Start of Block

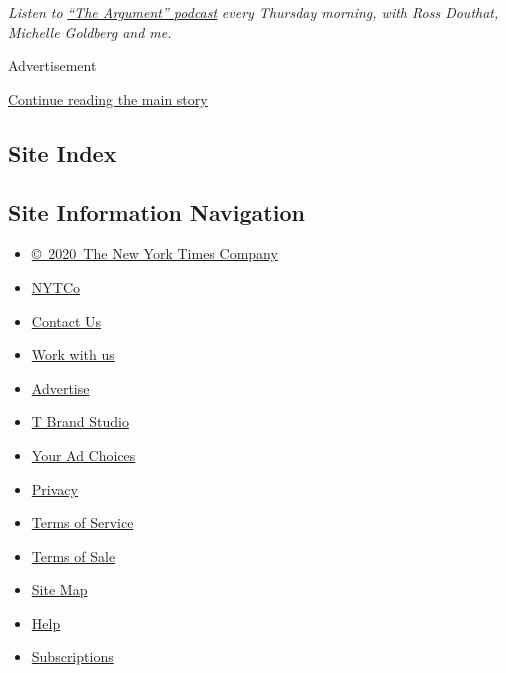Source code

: \emph{Listen to}
\href{https://www.nytimes.com/column/the-argument}{\emph{``The
Argument'' podcast}} \emph{every Thursday morning, with Ross Douthat,
Michelle Goldberg and me.}

Advertisement

\protect\hyperlink{after-bottom}{Continue reading the main story}

\hypertarget{site-index}{%
\subsection{Site Index}\label{site-index}}

\hypertarget{site-information-navigation}{%
\subsection{Site Information
Navigation}\label{site-information-navigation}}

\begin{itemize}
\tightlist
\item
  \href{https://help.nytimes.com/hc/en-us/articles/115014792127-Copyright-notice}{©~2020~The
  New York Times Company}
\end{itemize}

\begin{itemize}
\tightlist
\item
  \href{https://www.nytco.com/}{NYTCo}
\item
  \href{https://help.nytimes.com/hc/en-us/articles/115015385887-Contact-Us}{Contact
  Us}
\item
  \href{https://www.nytco.com/careers/}{Work with us}
\item
  \href{https://nytmediakit.com/}{Advertise}
\item
  \href{http://www.tbrandstudio.com/}{T Brand Studio}
\item
  \href{https://www.nytimes.com/privacy/cookie-policy\#how-do-i-manage-trackers}{Your
  Ad Choices}
\item
  \href{https://www.nytimes.com/privacy}{Privacy}
\item
  \href{https://help.nytimes.com/hc/en-us/articles/115014893428-Terms-of-service}{Terms
  of Service}
\item
  \href{https://help.nytimes.com/hc/en-us/articles/115014893968-Terms-of-sale}{Terms
  of Sale}
\item
  \href{https://spiderbites.nytimes.com}{Site Map}
\item
  \href{https://help.nytimes.com/hc/en-us}{Help}
\item
  \href{https://www.nytimes.com/subscription?campaignId=37WXW}{Subscriptions}
\end{itemize}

End of Block

**Problem requirements:**
Every line in the data that holds the string "privacy" should be copied.

**Completed exercise:**
  \href{https://www.nytimes.com/privacy/cookie-policy\#how-do-i-manage-trackers}{Your
  \href{https://www.nytimes.com/privacy}{Privacy}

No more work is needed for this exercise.